For the entries below, repeat exactly each line starting with the one that contains "permissions for get/add/remove" and going on through the one that contains "payment_instrument_id for buildPaymentForm", and no others.

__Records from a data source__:
^^^^^^^^^^^^^^^^

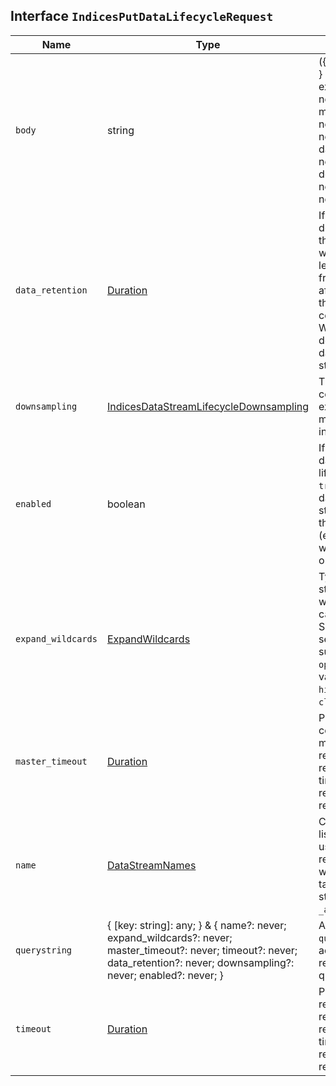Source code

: ## Interface `IndicesPutDataLifecycleRequest`

| Name | Type | Description |
| - | - | - |
| `body` | string | ({ [key: string]: any; } & { name?: never; expand_wildcards?: never; master_timeout?: never; timeout?: never; data_retention?: never; downsampling?: never; enabled?: never; }) | All values in `body` will be added to the request body. |
| `data_retention` | [Duration](./Duration.md) | If defined, every document added to this data stream will be stored at least for this time frame. Any time after this duration the document could be deleted. When empty, every document in this data stream will be stored indefinitely. |
| `downsampling` | [IndicesDataStreamLifecycleDownsampling](./IndicesDataStreamLifecycleDownsampling.md) | The downsampling configuration to execute for the managed backing index after rollover. |
| `enabled` | boolean | If defined, it turns data stream lifecycle on/off ( `true`/ `false`) for this data stream. A data stream lifecycle that's disabled (enabled: `false`) will have no effect on the data stream. |
| `expand_wildcards` | [ExpandWildcards](./ExpandWildcards.md) | Type of data stream that wildcard patterns can match. Supports comma-separated values, such as `open,hidden`. Valid values are: `all`, `hidden`, `open`, `closed`, `none`. |
| `master_timeout` | [Duration](./Duration.md) | Period to wait for a connection to the master node. If no response is received before the timeout expires, the request fails and returns an error. |
| `name` | [DataStreamNames](./DataStreamNames.md) | Comma-separated list of data streams used to limit the request. Supports wildcards ( `*`). To target all data streams use `*` or `_all`. |
| `querystring` | { [key: string]: any; } & { name?: never; expand_wildcards?: never; master_timeout?: never; timeout?: never; data_retention?: never; downsampling?: never; enabled?: never; } | All values in `querystring` will be added to the request querystring. |
| `timeout` | [Duration](./Duration.md) | Period to wait for a response. If no response is received before the timeout expires, the request fails and returns an error. |
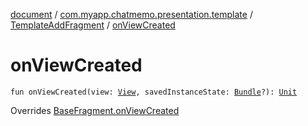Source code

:[document](../../index.md) / [com.myapp.chatmemo.presentation.template](../index.md) / [TemplateAddFragment](index.md) / [onViewCreated](./on-view-created.md)

# onViewCreated

`fun onViewCreated(view: `[`View`](https://developer.android.com/reference/android/view/View.html)`, savedInstanceState: `[`Bundle`](https://developer.android.com/reference/android/os/Bundle.html)`?): `[`Unit`](https://kotlinlang.org/api/latest/jvm/stdlib/kotlin/-unit/index.html)

Overrides [BaseFragment.onViewCreated](../../com.myapp.chatmemo.presentation.utils.expansion/-base-fragment/on-view-created.md)


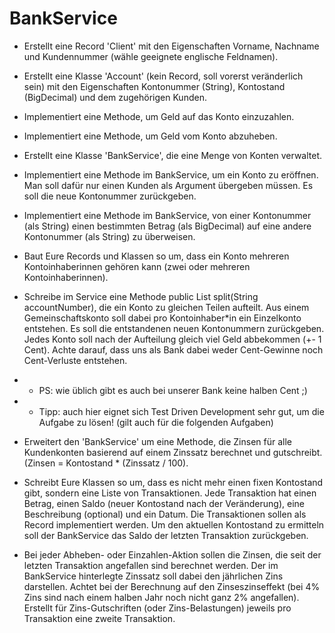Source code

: # BankService
- Erstellt eine Record 'Client' mit den Eigenschaften Vorname, Nachname und Kundennummer (wähle geeignete englische Feldnamen).
- Erstellt eine Klasse 'Account' (kein Record, soll vorerst veränderlich sein) mit den Eigenschaften Kontonummer (String), Kontostand (BigDecimal) und dem zugehörigen Kunden.
  
- Implementiert eine Methode, um Geld auf das Konto einzuzahlen.
- Implementiert eine Methode, um Geld vom Konto abzuheben.
  
- Erstellt eine Klasse 'BankService', die eine Menge von Konten verwaltet.
- Implementiert eine Methode im BankService, um ein Konto zu eröffnen. Man soll dafür nur einen Kunden als Argument übergeben müssen. Es soll die neue Kontonummer zurückgeben.
- Implementiert eine Methode im BankService, von einer Kontonummer (als String) einen bestimmten Betrag (als BigDecimal) auf eine andere Kontonummer (als String) zu überweisen.
  
- Baut Eure Records und Klassen so um, dass ein Konto mehreren Kontoinhaberinnen gehören kann (zwei oder mehreren Kontoinhaberinnen).
- Schreibe im Service eine Methode public List<String> split(String accountNumber), die ein Konto zu gleichen Teilen aufteilt. Aus einem Gemeinschaftskonto soll dabei pro Kontoinhaber*in ein Einzelkonto entstehen. Es soll die entstandenen neuen Kontonummern zurückgeben. Jedes Konto soll nach der Aufteilung gleich viel Geld abbekommen (+- 1 Cent). Achte darauf, dass uns als Bank dabei weder Cent-Gewinne noch Cent-Verluste entstehen.
- - PS: wie üblich gibt es auch bei unserer Bank keine halben Cent ;)
- - Tipp: auch hier eignet sich Test Driven Development sehr gut, um die Aufgabe zu lösen! (gilt auch für die folgenden Aufgaben)
- Erweitert den 'BankService' um eine Methode, die Zinsen für alle Kundenkonten basierend auf einem Zinssatz berechnet und gutschreibt. (Zinsen = Kontostand * (Zinssatz / 100).
- Schreibt Eure Klassen so um, dass es nicht mehr einen fixen Kontostand gibt, sondern eine Liste von Transaktionen. Jede Transaktion hat einen Betrag, einen Saldo (neuer Kontostand nach der Veränderung), eine Beschreibung (optional) und ein Datum. Die Transaktionen sollen als Record implementiert werden. Um den aktuellen Kontostand zu ermitteln soll der BankService das Saldo der letzten Transaktion zurückgeben.
- Bei jeder Abheben- oder Einzahlen-Aktion sollen die Zinsen, die seit der letzten Transaktion angefallen sind berechnet werden. Der im BankService hinterlegte Zinssatz soll dabei den jährlichen Zins darstellen. Achtet bei der Berechnung auf den Zinseszinseffekt (bei 4% Zins sind nach einem halben Jahr noch nicht ganz 2% angefallen). Erstellt für Zins-Gutschriften (oder Zins-Belastungen) jeweils pro Transaktion eine zweite Transaktion.
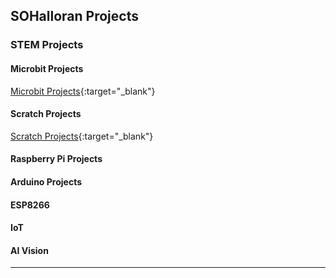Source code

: ## SOHalloran Projects  

### STEM Projects  

#### Microbit Projects  
[Microbit Projects](./microbit-projects){:target="_blank"}  

#### Scratch Projects  
[Scratch Projects](https://scratch.mit.edu/users/sohalloran2/){:target="_blank"}  

#### Raspberry Pi Projects  

#### Arduino Projects  

#### ESP8266  

#### IoT  

#### AI Vision 

----

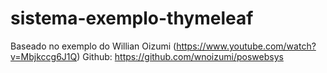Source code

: # sistema-exemplo-thymeleaf
Baseado no exemplo do Willian Oizumi (https://www.youtube.com/watch?v=Mbjkccg6J1Q)
Github: https://github.com/wnoizumi/poswebsys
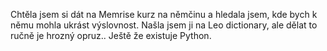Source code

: Chtěla jsem si dát na Memrise kurz na němčinu a hledala jsem, kde bych k němu mohla ukrást výslovnost. Našla jsem ji na Leo dictionary, ale dělat to ručně je hrozný opruz.. Ještě že existuje Python.
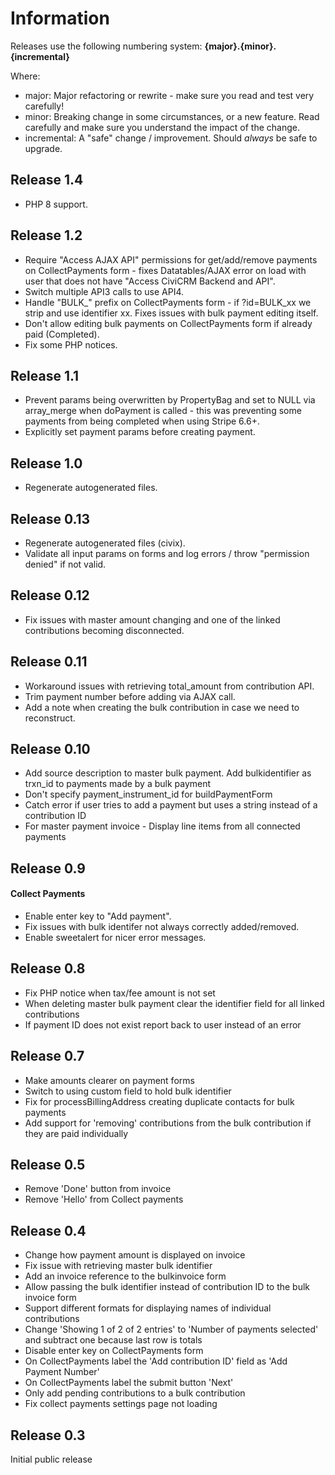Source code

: # Information

Releases use the following numbering system:
**{major}.{minor}.{incremental}**

Where:
* major: Major refactoring or rewrite - make sure you read and test very carefully!
* minor: Breaking change in some circumstances, or a new feature. Read carefully and make sure you understand the impact of the change.
* incremental: A "safe" change / improvement. Should *always* be safe to upgrade.

## Release 1.4

* PHP 8 support.

## Release 1.2

* Require "Access AJAX API" permissions for get/add/remove payments on CollectPayments form - fixes Datatables/AJAX error on load with user that does not have "Access CiviCRM Backend and API".
* Switch multiple API3 calls to use API4.
* Handle "BULK_" prefix on CollectPayments form - if ?id=BULK_xx we strip and use identifier xx. Fixes issues with bulk payment editing itself.
* Don't allow editing bulk payments on CollectPayments form if already paid (Completed).
* Fix some PHP notices.

## Release 1.1

* Prevent params being overwritten by PropertyBag and set to NULL via array_merge when doPayment is called - this was preventing some payments from being completed when using Stripe 6.6+.
* Explicitly set payment params before creating payment.

## Release 1.0

* Regenerate autogenerated files.

## Release 0.13

* Regenerate autogenerated files (civix).
* Validate all input params on forms and log errors / throw "permission denied" if not valid.

## Release 0.12

* Fix issues with master amount changing and one of the linked contributions becoming disconnected.

## Release 0.11

* Workaround issues with retrieving total_amount from contribution API.
* Trim payment number before adding via AJAX call.
* Add a note when creating the bulk contribution in case we need to reconstruct.

## Release 0.10

* Add source description to master bulk payment. Add bulkidentifier as trxn_id to payments made by a bulk payment
* Don't specify payment_instrument_id for buildPaymentForm
* Catch error if user tries to add a payment but uses a string instead of a contribution ID
* For master payment invoice - Display line items from all connected payments

## Release 0.9

#### Collect Payments

* Enable enter key to "Add payment".
* Fix issues with bulk identifer not always correctly added/removed.
* Enable sweetalert for nicer error messages.

## Release 0.8

* Fix PHP notice when tax/fee amount is not set
* When deleting master bulk payment clear the identifier field for all linked contributions
* If payment ID does not exist report back to user instead of an error

## Release 0.7

* Make amounts clearer on payment forms
* Switch to using custom field to hold bulk identifier
* Fix for processBillingAddress creating duplicate contacts for bulk payments
* Add support for 'removing' contributions from the bulk contribution if they are paid individually

## Release 0.5

* Remove 'Done' button from invoice
* Remove 'Hello' from Collect payments

## Release 0.4

* Change how payment amount is displayed on invoice
* Fix issue with retrieving master bulk identifier
* Add an invoice reference to the bulkinvoice form
* Allow passing the bulk identifier instead of contribution ID to the bulk invoice form
* Support different formats for displaying names of individual contributions
* Change 'Showing 1 of 2 of 2 entries' to 'Number of payments selected' and subtract one because last row is totals
* Disable enter key on CollectPayments form
* On CollectPayments label the 'Add contribution ID' field as 'Add Payment Number'
* On CollectPayments label the submit button 'Next'
* Only add pending contributions to a bulk contribution
* Fix collect payments settings page not loading

## Release 0.3

Initial public release
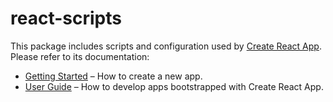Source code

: # react-scripts

This package includes scripts and configuration used by [Create React App](https://bitbucket.org/gonimbly/create-react-app).<br>
Please refer to its documentation:

* [Getting Started](https://bitbucket.org/gonimbly/create-react-app/src/gonimbly/README.md) – How to create a new app.
* [User Guide](https://bitbucket.org/gonimbly/create-react-app/src/gonimbly/packages/react-scripts/template/README.md) – How to develop apps bootstrapped with Create React App.
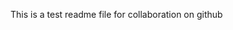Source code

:  This is a test readme file for collaboration on github
 

<!---
pomarydavid/pomarydavid is a ✨ special ✨ repository because its `README.md` (this file) appears on your GitHub profile.
You can click the Preview link to take a look at your changes.
--->
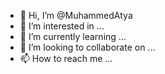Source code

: - 👋 Hi, I’m @MuhammedAtya
- 👀 I’m interested in ...
- 🌱 I’m currently learning ...
- 💞️ I’m looking to collaborate on ...
- 📫 How to reach me ...

<!---
MuhammedAtya/MuhammedAtya is a ✨ special ✨ repository because its `README.md` (this file) appears on your GitHub profile.
You can click the Preview link to take a look at your changes.
--->
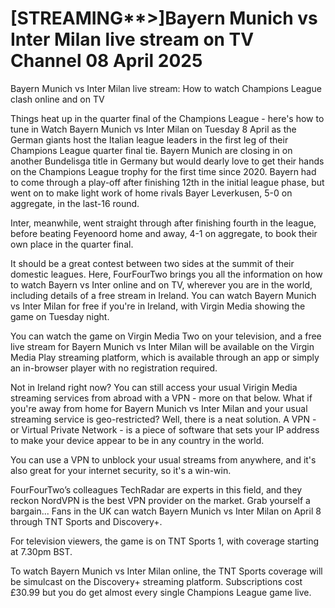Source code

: # [STREAMING**>]Bayern Munich vs Inter Milan live stream on TV Channel 08 April 2025
Bayern Munich vs Inter Milan live stream: How to watch Champions League clash online and on TV


Things heat up in the quarter final of the Champions League - here's how to tune in
Watch Bayern Munich vs Inter Milan on Tuesday 8 April as the German giants host the Italian league leaders in the first leg of their Champions League quarter final tie.
Bayern Munich are closing in on another Bundelisga title in Germany but would dearly love to get their hands on the Champions League trophy for the first time since 2020. Bayern had to come through a play-off after finishing 12th in the initial league phase, but went on to make light work of home rivals Bayer Leverkusen, 5-0 on aggregate, in the last-16 round.

Inter, meanwhile, went straight through after finishing fourth in the league, before beating Feyenoord home and away, 4-1 on aggregate, to book their own place in the quarter final.

It should be a great contest between two sides at the summit of their domestic leagues. Here, FourFourTwo brings you all the information on how to watch Bayern vs Inter online and on TV, wherever you are in the world, including details of a free stream in Ireland.
You can watch Bayern Munich vs Inter Milan for free if you're in Ireland, with Virgin Media showing the game on Tuesday night.

You can watch the game on Virgin Media Two on your television, and a free live stream for Bayern Munich vs Inter Milan will be available on the Virgin Media Play streaming platform, which is available through an app or simply an in-browser player with no registration required.

Not in Ireland right now? You can still access your usual Virigin Media streaming services from abroad with a VPN - more on that below.
What if you're away from home for Bayern Munich vs Inter Milan and your usual streaming service is geo-restricted? Well, there is a neat solution. A VPN - or Virtual Private Network - is a piece of software that sets your IP address to make your device appear to be in any country in the world.

You can use a VPN to unblock your usual streams from anywhere, and it's also great for your internet security, so it's a win-win.

FourFourTwo’s colleagues TechRadar are experts in this field, and they reckon NordVPN is the best VPN provider on the market. Grab yourself a bargain...
Fans in the UK can watch Bayern Munich vs Inter Milan on April 8 through TNT Sports and Discovery+.

For television viewers, the game is on TNT Sports 1, with coverage starting at 7.30pm BST.

To watch Bayern Munich vs Inter Milan online, the TNT Sports coverage will be simulcast on the Discovery+ streaming platform. Subscriptions cost £30.99 but you do get almost every single Champions League game live.
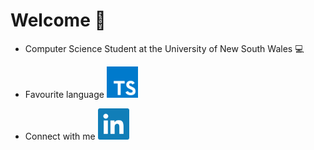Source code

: # Welcome 👋
- Computer Science Student at the University of New South Wales 💻

- Favourite language
[<img src=typescript.svg width="50" />](https://www.typescriptlang.org)

- Connect with me
[<img src=linkedin.svg width="50" />](https://www.linkedin.com/in/kaiqiliang)
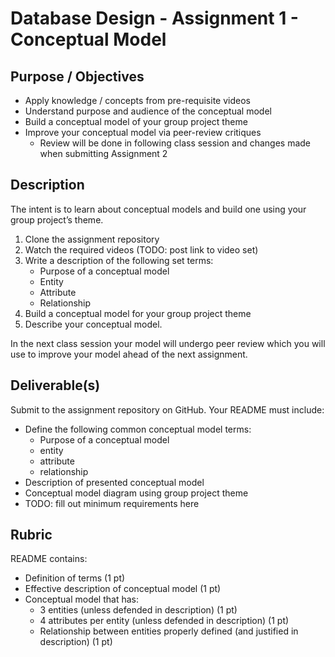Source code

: # Database Design - Assignment 1 - Conceptual Model

## Purpose / Objectives

- Apply knowledge / concepts from pre-requisite videos
- Understand purpose and audience of the conceptual model
- Build a conceptual model of your group project theme
- Improve your conceptual model via peer-review critiques
	- Review will be done in following class session and changes made when submitting Assignment 2

## Description

The intent is to learn about conceptual models and build one using your group project’s theme.

1. Clone the assignment repository
2. Watch the required videos (TODO: post link to video set)
3. Write a description of the following set terms:
	- Purpose of a conceptual model
	- Entity
	- Attribute
	- Relationship
4. Build a conceptual model for your group project theme
5. Describe your conceptual model.  

In the next class session your model will undergo peer review which you will use to improve your model ahead of the next assignment.

## Deliverable(s)

Submit to the assignment repository on GitHub.  Your README must include:

- Define the following common conceptual model terms:
	- Purpose of a conceptual model
  	- entity
	- attribute
	- relationship
- Description of presented conceptual model
- Conceptual model diagram using group project theme
- TODO: fill out minimum requirements here 

## Rubric

README contains:
- Definition of terms (1 pt)
- Effective description of conceptual model (1 pt)
- Conceptual model that has:
	- 3 entities (unless defended in description) (1 pt)
	- 4 attributes per entity (unless defended in description) (1 pt)
	- Relationship between entities properly defined (and justified in description) (1 pt)

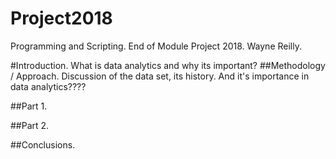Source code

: # Project2018
Programming and Scripting. End of Module Project 2018.
Wayne Reilly.

#Introduction.
What is data analytics and why its important?
##Methodology / Approach.
Discussion of the data set, its history. And it's importance in data analytics????

##Part 1.

##Part 2.

##Conclusions.
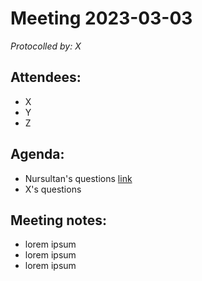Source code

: # Meeting 2023-03-03

*Protocolled by: X*

## Attendees:

- X
- Y
- Z

## Agenda:
- Nursultan's questions [link](/doc/meetings/2023_03_03/nursultan.md)
- X's questions

## Meeting notes:

- lorem ipsum
- lorem ipsum
- lorem ipsum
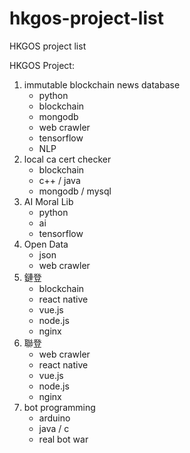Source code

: # hkgos-project-list
HKGOS project list

HKGOS Project:
1. immutable blockchain news database
    - python
    - blockchain
    - mongodb
    - web crawler
    - tensorflow
    - NLP
2. local ca cert checker
    - blockchain
    - c++ / java
    - mongodb / mysql
3. AI Moral Lib
    - python
    - ai
    - tensorflow
4. Open Data
    - json
    - web crawler
5. 鏈登
    - blockchain
    - react native
    - vue.js
    - node.js
    - nginx
6. 聯登
    - web crawler
    - react native
    - vue.js
    - node.js
    - nginx
7. bot programming
    - arduino
    - java / c
    - real bot war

^^^^^^^^^^^^^^^^

__ANSWER BOX__:
* Require "Access AJAX API" permissions for get/add/remove payments on CollectPayments form - fixes Datatables/AJAX error on load with user that does not have "Access CiviCRM Backend and API".
* Switch multiple API3 calls to use API4.
* Handle "BULK_" prefix on CollectPayments form - if ?id=BULK_xx we strip and use identifier xx. Fixes issues with bulk payment editing itself.
* Don't allow editing bulk payments on CollectPayments form if already paid (Completed).
* Fix some PHP notices.

## Release 1.1

* Prevent params being overwritten by PropertyBag and set to NULL via array_merge when doPayment is called - this was preventing some payments from being completed when using Stripe 6.6+.
* Explicitly set payment params before creating payment.

## Release 1.0

* Regenerate autogenerated files.

## Release 0.13

* Regenerate autogenerated files (civix).
* Validate all input params on forms and log errors / throw "permission denied" if not valid.

## Release 0.12

* Fix issues with master amount changing and one of the linked contributions becoming disconnected.

## Release 0.11

* Workaround issues with retrieving total_amount from contribution API.
* Trim payment number before adding via AJAX call.
* Add a note when creating the bulk contribution in case we need to reconstruct.

## Release 0.10

* Add source description to master bulk payment. Add bulkidentifier as trxn_id to payments made by a bulk payment
* Don't specify payment_instrument_id for buildPaymentForm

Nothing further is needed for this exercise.